▶ TASK STATEMENT:
Your job is to set down the stretch of entries that opens with the line containing "- Human robot" and closes with the line containing "- Interacción física: sonido". Keep both end lines, copy each exactly, and add nothing.

---+---

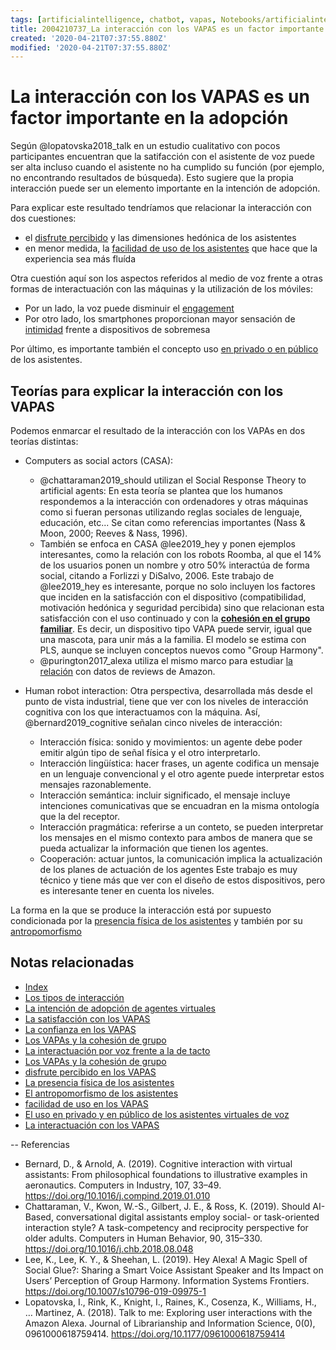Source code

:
 ```yaml
---
tags: [artificialintelligence, chatbot, vapas, Notebooks/artificialintelligence, virtualagents, interaction]
title: 2004210737_La interacción con los VAPAS es un factor importante en la adopción 
created: '2020-04-21T07:37:55.880Z'
modified: '2020-04-21T07:37:55.880Z'
---
```


# La interacción con los VAPAS es un factor importante en la adopción 

Según @lopatovska2018_talk en un estudio cualitativo con pocos participantes encuentran que la satifacción con el asistente de voz puede ser alta incluso cuando el asistente no ha cumplido su función (por ejemplo, no encontrando resultados de búsqueda). Esto sugiere que la propia interacción puede ser un elemento importante en la intención de adopción.

Para explicar este resultado tendríamos que relacionar la interacción con dos cuestiones:

- el [disfrute percibido](2004060858_disfrute_percibido_agentes_virtuales.md) y las dimensiones hedónica de los asistentes
- en menor medida, la [facilidad de uso de los asistentes](2004060853_facilidad_uso_agentes_virtuales.md) que hace que la experiencia sea más fluída

Otra cuestión aquí son los aspectos referidos al medio de voz frente a otras formas de interactuación con las máquinas y la utilización de los móviles:

- Por un lado, la voz puede disminuir el [engagement](2004051647_effect_voice_interactions.md)
- Por otro lado, los smartphones proporcionan mayor sensación de [intimidad](2004170957_laprivacidadylosVAPAS.md) frente a dispositivos de sobremesa

Por último, es importante también el concepto uso [en privado o en público](2004070858_uso_privado_publico_asistentes.md) de los asistentes.

## Teorías para explicar la interacción con los VAPAS

Podemos enmarcar el resultado de la interacción con los VAPAs en dos teorías distintas:

- Computers as social actors (CASA): 
  - @chattaraman2019_should utilizan el Social Response Theory to artificial agents: En esta teoría se plantea que los humanos respondemos a la interacción con ordenadores y otras máquinas como si fueran personas utilizando reglas sociales de lenguaje, educación, etc... Se citan como referencias importantes (Nass & Moon, 2000; Reeves & Nass, 1996).
  - También se enfoca en CASA @lee2019_hey y ponen ejemplos interesantes, como la relación con los robots Roomba, al que el 14% de los usuarios ponen un nombre y otro 50% interactúa de forma social, citando a Forlizzi y DiSalvo, 2006. Este trabajo de  @lee2019_hey es interesante, porque no solo incluyen los factores que inciden en la satisfacción con el dispositivo (compatibilidad, motivación hedónica y seguridad percibida) sino que relacionan esta satisfacción con el uso continuado y con la [**cohesión en el grupo familiar**](2004251228_losvapas_cohesionan_grupos.md). Es decir, un dispositivo tipo VAPA puede servir, igual que una mascota, para unir más a la familia. El modelo se estima con PLS, aunque se incluyen conceptos nuevos como "Group Harmony". 
  - @purington2017_alexa utiliza el mismo marco para estudiar [la relación](2004160935_relacion_con_vapas.md) con datos de reviews de Amazon.

- Human robot interaction: Otra perspectiva, desarrollada más desde el punto de vista industrial, tiene que ver con los niveles de interacción cognitiva con los que interactuamos con la máquina. Así, @bernard2019_cognitive señalan cinco niveles de interacción:
  - Interacción física: sonido y movimientos: un agente debe poder emitir algún tipo de señal física y el otro interpretarlo.
  - Interacción lingüística: hacer frases, un agente codifica un mensaje en un lenguaje convencional y el otro agente puede interpretar estos mensajes razonablemente.
  - Interacción semántica: incluir significado, el mensaje incluye intenciones comunicativas que se encuadran en la misma ontología que la del receptor.
  - Interacción pragmática: referirse a un conteto, se pueden interpretar los mensajes en el mismo contexto para ambos de manera que se pueda actualizar la información que tienen los agentes.
  - Cooperación: actuar juntos, la comunicación implica la actualización de los planes de actuación de los agentes
  Este trabajo es muy técnico y tiene más que ver con el diseño de estos dispositivos, pero es interesante tener en cuenta los niveles.

La forma en la que se produce la interacción está por supuesto condicionada por la [presencia física de los asistentes](2004040921_cuerpo_presencia_fisica_asistentes_virtuales.md) y también por su [antropomorfismo](2004060734_antropomorfismo_vapas.md)

## Notas relacionadas

- [Index](_2003101705_index.md)
- [Los tipos de interacción](2004240955_tipos_interaccion_vapas.md)
- [La intención de adopción de agentes virtuales](2004060832_intencion_adopcion_agente_virtual.md)
- [La satisfacción con los VAPAS](2004240815_satisfaccion_vapas.md)
- [La confianza en los VAPAS](2004251054_laconfianzaenlosvapas.md)
- [Los VAPAs y la cohesión de grupo](2004251228_losvapas_cohesionan_grupos.md)
- [La interactuación por voz frente a la de tacto](2004051647_effect_voice_interactions.md)
- [Los VAPAs y la cohesión de grupo](2004251228_losvapas_cohesionan_grupos.md)
- [disfrute percibido en los VAPAS](2004060858_disfrute_percibido_agentes_virtuales.md)
- [La presencia física de los asistentes](2004040921_cuerpo_presencia_fisica_asistentes_virtuales.md)
- [El antropomorfismo de los asistentes](2004060734_antropomorfismo_vapas.md)
- [facilidad de uso en los VAPAS](2004060853_facilidad_uso_agentes_virtuales.md)
- [El uso en privado y en público de los asistentes virtuales de voz](2004070858_uso_privado_publico_asistentes.md)
- [La interactuación con los VAPAS](2004210737_lainteraccionconlosvapas.md)

--
Referencias

- Bernard, D., & Arnold, A. (2019). Cognitive interaction with virtual assistants: From philosophical foundations to illustrative examples in aeronautics. Computers in Industry, 107, 33–49. https://doi.org/10.1016/j.compind.2019.01.010
- Chattaraman, V., Kwon, W.-S., Gilbert, J. E., & Ross, K. (2019). Should AI-Based, conversational digital assistants employ social- or task-oriented interaction style? A task-competency and reciprocity perspective for older adults. Computers in Human Behavior, 90, 315–330. https://doi.org/10.1016/j.chb.2018.08.048
- Lee, K., Lee, K. Y., & Sheehan, L. (2019). Hey Alexa! A Magic Spell of Social Glue?: Sharing a Smart Voice Assistant Speaker and Its Impact on Users’ Perception of Group Harmony. Information Systems Frontiers. https://doi.org/10.1007/s10796-019-09975-1
- Lopatovska, I., Rink, K., Knight, I., Raines, K., Cosenza, K., Williams, H., … Martinez, A. (2018). Talk to me: Exploring user interactions with the Amazon Alexa. Journal of Librarianship and Information Science, 0(0), 0961000618759414. https://doi.org/10.1177/0961000618759414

---+---

▶ ANSWER TO THIS EXERCISE:
- Human robot interaction: Otra perspectiva, desarrollada más desde el punto de vista industrial, tiene que ver con los niveles de interacción cognitiva con los que interactuamos con la máquina. Así, @bernard2019_cognitive señalan cinco niveles de interacción:
  - Interacción física: sonido y movimientos: un agente debe poder emitir algún tipo de señal física y el otro interpretarlo.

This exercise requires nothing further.